Guido Fubini

Guido Fubini
Born (1879-01-19)19 January 1879
Venice
Died 6 June 1943(1943-06-06) (aged 64)
New York
Fields Mathematics
Alma mater Scuola Normale Superiore di Pisa
Doctoral advisor Ulisse Dini
Luigi Bianchi
Known for Fubini's theorem
Fubini's theorem on differentiation
Fubini–Study metric
Fubini numbers

Guido Fubini (19 January 1879 – 6 June 1943) was an Italian mathematician, known for Fubini's theorem and the Fubini–Study metric.

Born in Venice, he was steered towards mathematics at an early age by his teachers and his father, who was himself a teacher of mathematics. In 1896 he entered the Scuola Normale Superiore di Pisa, where he studied under the notable mathematicians Ulisse Dini and Luigi Bianchi. He gained some early fame when his 1900 doctoral thesis, entitled Clifford's parallelism in elliptic spaces, was discussed in a widely read work on differential geometry published by Bianchi in 1902.

After earning his doctorate, he took up a series of professorships. In 1901 he began teaching at the University of Catania in Sicily; shortly afterwards he moved to the University of Genoa; and in 1908 he moved to the Politecnico in Turin and then the University of Turin, where he would stay for a few decades.

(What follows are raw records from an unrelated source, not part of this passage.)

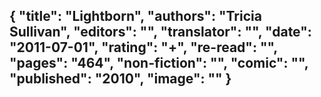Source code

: {
 "title": "Lightborn",
 "authors": "Tricia Sullivan",
 "editors": "",
 "translator": "",
 "date": "2011-07-01",
 "rating": "+",
 "re-read": "",
 "pages": "464",
 "non-fiction": "",
 "comic": "",
 "published": "2010",
 "image": ""
}
---

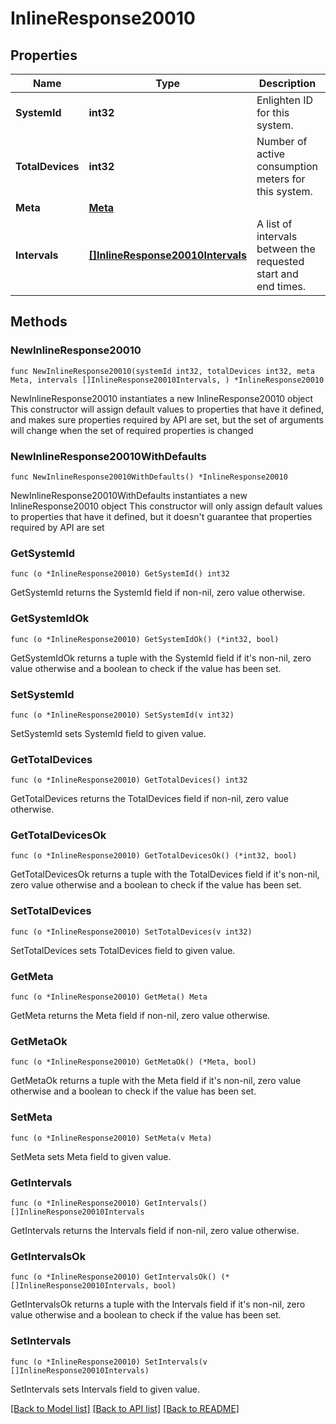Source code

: # InlineResponse20010

## Properties

Name | Type | Description | Notes
------------ | ------------- | ------------- | -------------
**SystemId** | **int32** | Enlighten ID for this system. | 
**TotalDevices** | **int32** | Number of active consumption meters for this system. | 
**Meta** | [**Meta**](Meta.md) |  | 
**Intervals** | [**[]InlineResponse20010Intervals**](InlineResponse20010Intervals.md) | A list of intervals between the requested start and end times. | 

## Methods

### NewInlineResponse20010

`func NewInlineResponse20010(systemId int32, totalDevices int32, meta Meta, intervals []InlineResponse20010Intervals, ) *InlineResponse20010`

NewInlineResponse20010 instantiates a new InlineResponse20010 object
This constructor will assign default values to properties that have it defined,
and makes sure properties required by API are set, but the set of arguments
will change when the set of required properties is changed

### NewInlineResponse20010WithDefaults

`func NewInlineResponse20010WithDefaults() *InlineResponse20010`

NewInlineResponse20010WithDefaults instantiates a new InlineResponse20010 object
This constructor will only assign default values to properties that have it defined,
but it doesn't guarantee that properties required by API are set

### GetSystemId

`func (o *InlineResponse20010) GetSystemId() int32`

GetSystemId returns the SystemId field if non-nil, zero value otherwise.

### GetSystemIdOk

`func (o *InlineResponse20010) GetSystemIdOk() (*int32, bool)`

GetSystemIdOk returns a tuple with the SystemId field if it's non-nil, zero value otherwise
and a boolean to check if the value has been set.

### SetSystemId

`func (o *InlineResponse20010) SetSystemId(v int32)`

SetSystemId sets SystemId field to given value.


### GetTotalDevices

`func (o *InlineResponse20010) GetTotalDevices() int32`

GetTotalDevices returns the TotalDevices field if non-nil, zero value otherwise.

### GetTotalDevicesOk

`func (o *InlineResponse20010) GetTotalDevicesOk() (*int32, bool)`

GetTotalDevicesOk returns a tuple with the TotalDevices field if it's non-nil, zero value otherwise
and a boolean to check if the value has been set.

### SetTotalDevices

`func (o *InlineResponse20010) SetTotalDevices(v int32)`

SetTotalDevices sets TotalDevices field to given value.


### GetMeta

`func (o *InlineResponse20010) GetMeta() Meta`

GetMeta returns the Meta field if non-nil, zero value otherwise.

### GetMetaOk

`func (o *InlineResponse20010) GetMetaOk() (*Meta, bool)`

GetMetaOk returns a tuple with the Meta field if it's non-nil, zero value otherwise
and a boolean to check if the value has been set.

### SetMeta

`func (o *InlineResponse20010) SetMeta(v Meta)`

SetMeta sets Meta field to given value.


### GetIntervals

`func (o *InlineResponse20010) GetIntervals() []InlineResponse20010Intervals`

GetIntervals returns the Intervals field if non-nil, zero value otherwise.

### GetIntervalsOk

`func (o *InlineResponse20010) GetIntervalsOk() (*[]InlineResponse20010Intervals, bool)`

GetIntervalsOk returns a tuple with the Intervals field if it's non-nil, zero value otherwise
and a boolean to check if the value has been set.

### SetIntervals

`func (o *InlineResponse20010) SetIntervals(v []InlineResponse20010Intervals)`

SetIntervals sets Intervals field to given value.



[[Back to Model list]](../README.md#documentation-for-models) [[Back to API list]](../README.md#documentation-for-api-endpoints) [[Back to README]](../README.md)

During this time his research focused primarily on topics in mathematical analysis, especially differential equations, functional analysis, and complex analysis; but he also studied the calculus of variations, group theory, non-Euclidean geometry, and projective geometry, among other topics. With the outbreak of World War I, he shifted his work towards more applied topics, studying the accuracy of artillery fire; after the war, he continued in an applied direction, applying results from this work to problems in electrical circuits and acoustics.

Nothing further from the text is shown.